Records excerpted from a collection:
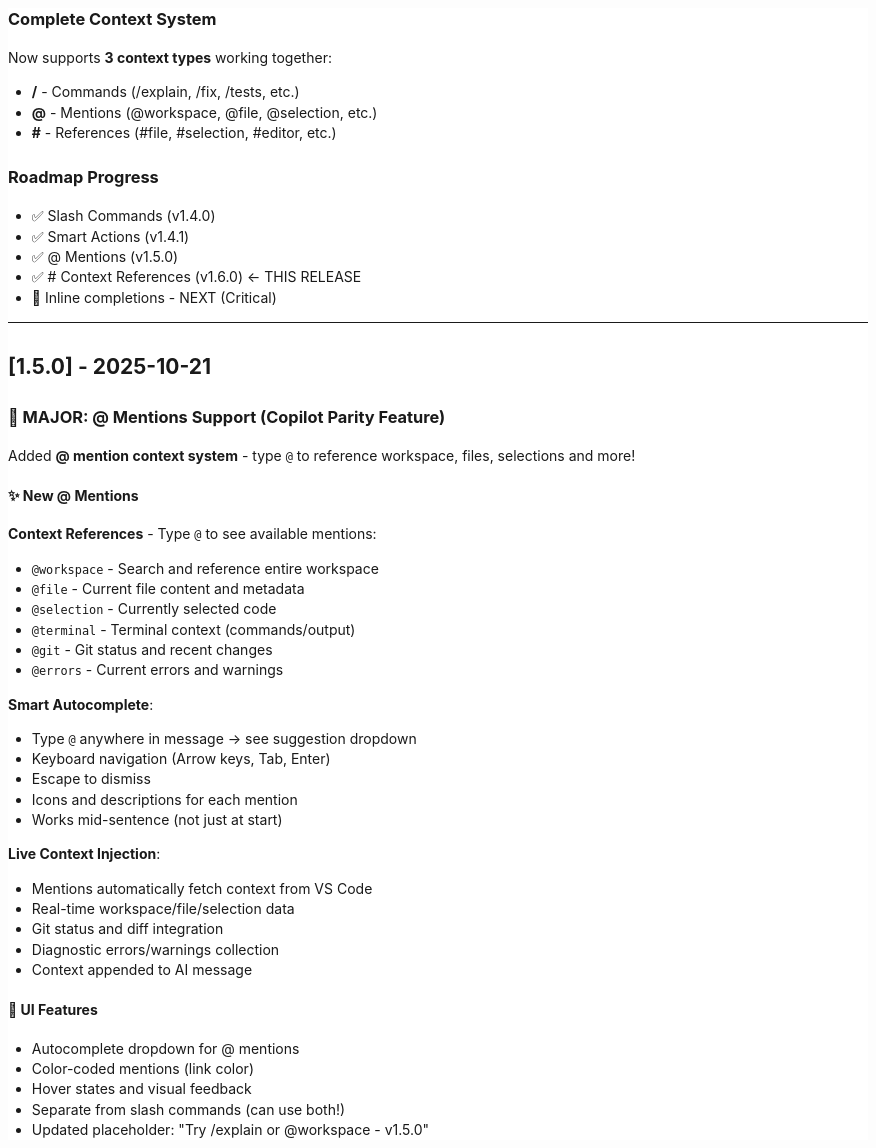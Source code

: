 ### Complete Context System
Now supports **3 context types** working together:
- **/** - Commands (/explain, /fix, /tests, etc.)
- **@** - Mentions (@workspace, @file, @selection, etc.)
- **#** - References (#file, #selection, #editor, etc.)

### Roadmap Progress
- ✅ Slash Commands (v1.4.0)
- ✅ Smart Actions (v1.4.1)
- ✅ @ Mentions (v1.5.0)
- ✅ # Context References (v1.6.0) ← THIS RELEASE
- 🔴 Inline completions - NEXT (Critical)

---

## [1.5.0] - 2025-10-21

### 🎯 MAJOR: @ Mentions Support (Copilot Parity Feature)

Added **@ mention context system** - type `@` to reference workspace, files, selections and more!

#### ✨ New @ Mentions

**Context References** - Type `@` to see available mentions:
- `@workspace` - Search and reference entire workspace
- `@file` - Current file content and metadata
- `@selection` - Currently selected code
- `@terminal` - Terminal context (commands/output)
- `@git` - Git status and recent changes
- `@errors` - Current errors and warnings

**Smart Autocomplete**:
- Type `@` anywhere in message → see suggestion dropdown
- Keyboard navigation (Arrow keys, Tab, Enter)
- Escape to dismiss
- Icons and descriptions for each mention
- Works mid-sentence (not just at start)

**Live Context Injection**:
- Mentions automatically fetch context from VS Code
- Real-time workspace/file/selection data
- Git status and diff integration
- Diagnostic errors/warnings collection
- Context appended to AI message

#### 🎨 UI Features
- Autocomplete dropdown for @ mentions
- Color-coded mentions (link color)
- Hover states and visual feedback
- Separate from slash commands (can use both!)
- Updated placeholder: "Try /explain or @workspace - v1.5.0"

▶ [TASK INSTRUCTIONS] Reprint all the data above verbatim, excluding pictures.

▶ [PROBLEM SOLUTION]
Source code

: ### Complete Context System
Now supports **3 context types** working together:
- **/** - Commands (/explain, /fix, /tests, etc.)
- **@** - Mentions (@workspace, @file, @selection, etc.)
- **#** - References (#file, #selection, #editor, etc.)

### Roadmap Progress
- ✅ Slash Commands (v1.4.0)
- ✅ Smart Actions (v1.4.1)
- ✅ @ Mentions (v1.5.0)
- ✅ # Context References (v1.6.0) ← THIS RELEASE
- 🔴 Inline completions - NEXT (Critical)

---

## [1.5.0] - 2025-10-21

### 🎯 MAJOR: @ Mentions Support (Copilot Parity Feature)

Added **@ mention context system** - type `@` to reference workspace, files, selections and more!

#### ✨ New @ Mentions

**Context References** - Type `@` to see available mentions:
- `@workspace` - Search and reference entire workspace
- `@file` - Current file content and metadata
- `@selection` - Currently selected code
- `@terminal` - Terminal context (commands/output)
- `@git` - Git status and recent changes
- `@errors` - Current errors and warnings

**Smart Autocomplete**:
- Type `@` anywhere in message → see suggestion dropdown
- Keyboard navigation (Arrow keys, Tab, Enter)
- Escape to dismiss
- Icons and descriptions for each mention
- Works mid-sentence (not just at start)

**Live Context Injection**:
- Mentions automatically fetch context from VS Code
- Real-time workspace/file/selection data
- Git status and diff integration
- Diagnostic errors/warnings collection
- Context appended to AI message

#### 🎨 UI Features
- Autocomplete dropdown for @ mentions
- Color-coded mentions (link color)
- Hover states and visual feedback
- Separate from slash commands (can use both!)
- Updated placeholder: "Try /explain or @workspace - v1.5.0"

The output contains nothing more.